Assignment = Skip every picture while you write out the records below, from the first line through the one that contains "link it to your", both ends kept.

Document images with source code:

= = = =

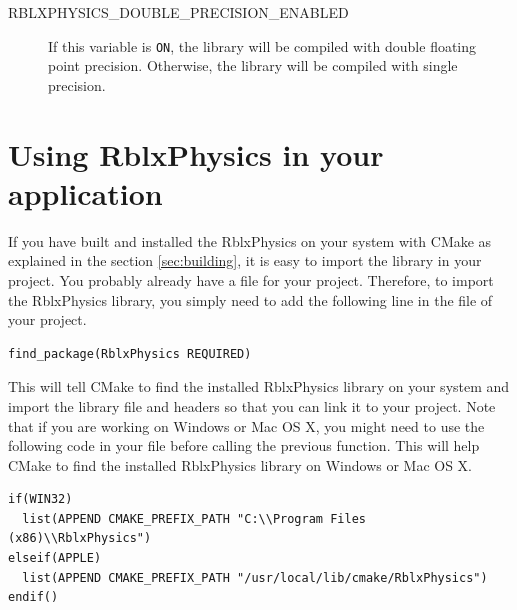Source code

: \documentclass[a4paper,12pt]{article}
\begin{document}
\begin{description}
          \item[RBLXPHYSICS\_DOUBLE\_PRECISION\_ENABLED] If this variable is \texttt{ON}, the library will be compiled with double floating point precision.
                                                                    Otherwise, the library will be compiled with single precision.
       \end{description}

    \section{Using RblxPhysics in your application}

    If you have built and installed the RblxPhysics on your system with CMake as explained in the section \ref{sec:building}, it is easy to import the
    library in your project. You probably already have a  file for your project. Therefore, to import the RblxPhysics
    library, you simply need to add the following line in the  file of your project.

    \lstset{style=customcmake}

    \vspace{0.6cm}

    \begin{lstlisting}
find_package(RblxPhysics REQUIRED)
    \end{lstlisting}

    \vspace{0.6cm}

    This will tell CMake to find the installed RblxPhysics library on your system and import the library file and headers so that you can
    link it to your project. Note that if you are working on Windows or Mac OS X, you might need to use the following code in your  file
    before calling the previous function. This will help CMake to find the installed RblxPhysics library on Windows or Mac OS X. 

    \vspace{0.6cm}

    \begin{lstlisting}
if(WIN32)
  list(APPEND CMAKE_PREFIX_PATH "C:\\Program Files (x86)\\RblxPhysics")
elseif(APPLE)
  list(APPEND CMAKE_PREFIX_PATH "/usr/local/lib/cmake/RblxPhysics")
endif()
    \end{lstlisting}

    \vspace{0.6cm}
\end{document}
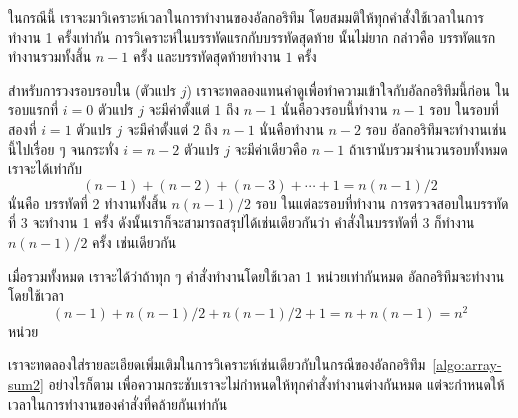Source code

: ใน{\wbr}กรณี{\wbr}นี้ เรา{\wbr}จะ{\wbr}มา{\wbr}วิเคราะห์{\wbr}เวลา{\wbr}ใน{\wbr}การ{\wbr}ทำงาน{\wbr}ของ{\wbr}อัล{\wbr}กอ{\wbr}ริ{\wbr}ทึม{\wbr}
โดย{\wbr}สมมติ{\wbr}ให้{\wbr}ทุก{\wbr}คำสั่ง{\wbr}ใช้เวลา{\wbr}ใน{\wbr}การ{\wbr}ทำงาน 1 ครั้ง{\wbr}เท่า{\wbr}กัน{\wbr}
การ{\wbr}วิเคราะห์{\wbr}ใน{\wbr}บรรทัด{\wbr}แรก{\wbr}กับ{\wbr}บรรทัด{\wbr}สุดท้าย นั้น{\wbr}ไม่{\wbr}ยาก กล่าวคือ บรรทัด{\wbr}แรก{\wbr}ทำงาน{\wbr}รวม{\wbr}ทั้งสิ้น{\wbr}
$n-1$ ครั้ง และ{\wbr}บรรทัด{\wbr}สุดท้าย{\wbr}ทำงาน $1$ ครั้ง{\wbr}

สำหรับ{\wbr}การ{\wbr}วงรอบ{\wbr}รอบ{\wbr}ใน (ตัวแปร $j$)
เรา{\wbr}จะ{\wbr}ทดลอง{\wbr}แทน{\wbr}ค่า{\wbr}ดู{\wbr}เพื่อ{\wbr}ทำ{\wbr}ความ{\wbr}เข้าใจ{\wbr}กับ{\wbr}อัล{\wbr}กอ{\wbr}ริ{\wbr}ทึม{\wbr}นี้{\wbr}ก่อน ใน{\wbr}รอบ{\wbr}แรก{\wbr}ที่ $i=0$ ตัวแปร $j$
จะ{\wbr}มี{\wbr}ค่า{\wbr}ตั้งแต่ $1$ ถึง $n-1$ นั่น{\wbr}คือ{\wbr}วงรอบ{\wbr}นี้{\wbr}ทำงาน $n-1$ รอบ ใน{\wbr}รอบ{\wbr}ที่{\wbr}สอง{\wbr}ที่ $i=1$
ตัวแปร $j$ จะ{\wbr}มี{\wbr}ค่า{\wbr}ตั้งแต่ $2$ ถึง $n-1$ นั่น{\wbr}คือ{\wbr}ทำงาน $n-2$ รอบ{\wbr}
อัล{\wbr}กอ{\wbr}ริ{\wbr}ทึม{\wbr}จะ{\wbr}ทำงาน{\wbr}เช่นนี้{\wbr}ไป{\wbr}เรื่อย ๆ จนกระทั่ง $i=n-2$ ตัวแปร $j$ จะ{\wbr}มี{\wbr}ค่า{\wbr}เดียว{\wbr}คือ $n-1$
ถ้า{\wbr}เรา{\wbr}นับ{\wbr}รวม{\wbr}จำนวน{\wbr}รอบ{\wbr}ทั้งหมด เรา{\wbr}จะ{\wbr}ได้{\wbr}เท่า{\wbr}กับ{\wbr}
\[
(n-1) + (n-2) + (n-3) +\cdots+1 = n(n-1)/2
\]
นั่น{\wbr}คือ บรรทัด{\wbr}ที่ 2 ทำงาน{\wbr}ทั้งสิ้น $n(n-1)/2$ รอบ ใน{\wbr}แต่ละ{\wbr}รอบ{\wbr}ที่ทำงาน{\wbr}
การ{\wbr}ตรวจสอบ{\wbr}ใน{\wbr}บรรทัด{\wbr}ที่ 3 จะ{\wbr}ทำงาน 1 ครั้ง ดังนั้น{\wbr}เรา{\wbr}ก็{\wbr}จะ{\wbr}สามารถ{\wbr}สรุป{\wbr}ได้{\wbr}เช่นเดียวกัน{\wbr}ว่า{\wbr}
คำสั่ง{\wbr}ใน{\wbr}บรรทัด{\wbr}ที่ 3 ก็{\wbr}ทำงาน $n(n-1)/2$ ครั้ง เช่นเดียวกัน{\wbr}

เมื่อ{\wbr}รวม{\wbr}ทั้งหมด เรา{\wbr}จะ{\wbr}ได้{\wbr}ว่า{\wbr}ถ้า{\wbr}ทุก ๆ คำสั่ง{\wbr}ทำงาน{\wbr}โดย{\wbr}ใช้เวลา 1 หน่วย{\wbr}เท่า{\wbr}กัน{\wbr}หมด อัล{\wbr}กอ{\wbr}ริ{\wbr}ทึม{\wbr}จะ{\wbr}ทำงาน{\wbr}โดย{\wbr}ใช้เวลา{\wbr}
\[
(n-1) + n(n-1)/2 + n(n-1)/2 + 1 = n + n(n-1) = n^2
\]
หน่วย{\wbr}

เรา{\wbr}จะ{\wbr}ทดลอง{\wbr}ใส่{\wbr}รายละเอียด{\wbr}เพิ่มเติม{\wbr}ใน{\wbr}การ{\wbr}วิเคราะห์{\wbr}เช่นเดียวกับ{\wbr}ใน{\wbr}กรณี{\wbr}ของ{\wbr}อัล{\wbr}กอ{\wbr}ริ{\wbr}ทึม~\ref{algo:array-sum2}
อย่างไรก็ตาม เพื่อ{\wbr}ความ{\wbr}กระชับ{\wbr}เรา{\wbr}จะ{\wbr}ไม่{\wbr}กำหนด{\wbr}ให้{\wbr}ทุก{\wbr}คำสั่ง{\wbr}ทำงาน{\wbr}ต่าง{\wbr}กัน{\wbr}หมด{\wbr}
แต่{\wbr}จะ{\wbr}กำหนด{\wbr}ให้{\wbr}เวลา{\wbr}ใน{\wbr}การ{\wbr}ทำงาน{\wbr}ของ{\wbr}คำสั่ง{\wbr}ที่{\wbr}คล้าย{\wbr}กัน{\wbr}เท่า{\wbr}กัน{\wbr}

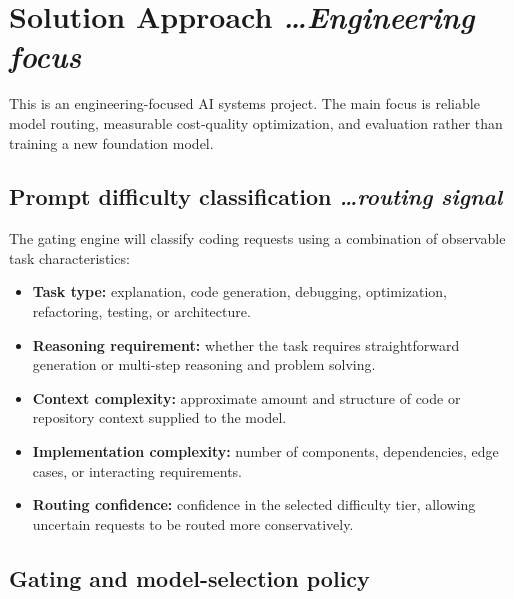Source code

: \documentclass[11pt,a4paper]{article}
\newcommand{\BvrHint}[1]{%
  {\normalfont\normalsize\itshape\hfill #1}%
}
\begin{document}
\section{Solution Approach%
  \texorpdfstring{\BvrHint{\ldots Engineering focus}}{}}

This is an engineering-focused AI systems project. The main
focus is reliable model routing, measurable cost-quality
optimization, and evaluation rather than training a new
foundation model.

\subsection{Prompt difficulty classification%
  \texorpdfstring{\BvrHint{\ldots routing signal}}{}}

The gating engine will classify coding requests using a
combination of observable task characteristics:

\begin{itemize}[leftmargin=0.7cm]

    \item \textbf{Task type:} explanation, code generation,
    debugging, optimization, refactoring, testing, or
    architecture.

    \item \textbf{Reasoning requirement:} whether the task
    requires straightforward generation or multi-step
    reasoning and problem solving.

    \item \textbf{Context complexity:} approximate amount and
    structure of code or repository context supplied to the
    model.

    \item \textbf{Implementation complexity:} number of
    components, dependencies, edge cases, or interacting
    requirements.

    \item \textbf{Routing confidence:} confidence in the
    selected difficulty tier, allowing uncertain requests
    to be routed more conservatively.

\end{itemize}

\subsection{Gating and model-selection policy}
\end{document}
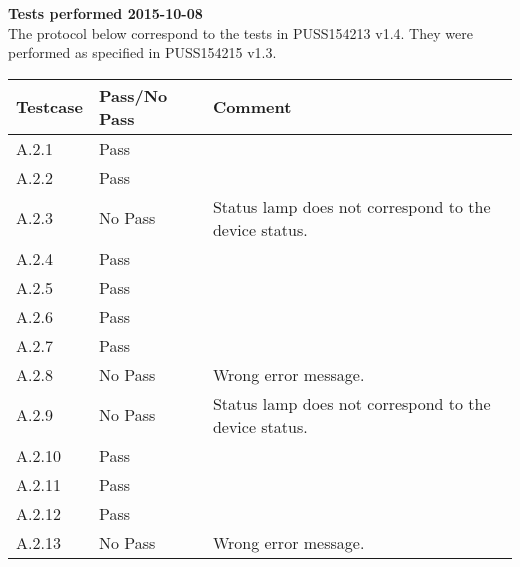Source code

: \renewcommand{\testdate}{2015-10-08}
\textbf{Tests performed \testdate} \\
The protocol below correspond to the tests in PUSS154213 v1.4. They were performed as specified in PUSS154215 v1.3.
	\begin{center}
  		\begin{tabular}{| p{3cm} | p{5cm} | p{5cm} |}
    		\hline
	    	\textbf{Testcase}			& \textbf{Pass/No Pass} 	& \textbf{Comment} \\ \hline
    		A.2.1		 						& Pass 										&  				\\ \hline
    		A.2.2		 						& Pass 										& 				 \\	\hline
    		A.2.3		 						& No Pass 										& Status lamp does not correspond to the device status.				 \\	\hline
    		A.2.4		 						& Pass 										& 				 \\	\hline
    		A.2.5		 						& Pass 										& 				 \\	\hline
    		A.2.6		 						& Pass 										& 				 \\	\hline
    		A.2.7		 						& Pass 										& 				 \\	\hline
    		A.2.8		 						& No Pass 										& Wrong error message.				 \\	\hline
    		A.2.9		 						& No Pass 										& Status lamp does not correspond to the device status.				 \\	\hline
    		A.2.10	 							& Pass 										& 				 \\	\hline
    		A.2.11	 							& Pass 										& 				 \\	\hline
    		A.2.12	 							& Pass 										& 				 \\	\hline
    		A.2.13	 							& No Pass 											&  Wrong error message.				 \\	\hline
 		 \end{tabular}
	\end{center}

= = = =

Solution to the problem =
Source code

: \documentclass[a4paper,12pt]{article}
\begin{document}
\begin{description}
          \item[RBLXPHYSICS\_DOUBLE\_PRECISION\_ENABLED] If this variable is \texttt{ON}, the library will be compiled with double floating point precision.
                                                                    Otherwise, the library will be compiled with single precision.
       \end{description}

    \section{Using RblxPhysics in your application}

    If you have built and installed the RblxPhysics on your system with CMake as explained in the section \ref{sec:building}, it is easy to import the
    library in your project. You probably already have a  file for your project. Therefore, to import the RblxPhysics
    library, you simply need to add the following line in the  file of your project.

    \lstset{style=customcmake}

    \vspace{0.6cm}

    \begin{lstlisting}
find_package(RblxPhysics REQUIRED)
    \end{lstlisting}

    \vspace{0.6cm}

    This will tell CMake to find the installed RblxPhysics library on your system and import the library file and headers so that you can
    link it to your project. Note that if you are working on Windows or Mac OS X, you might need to use the following code in your  file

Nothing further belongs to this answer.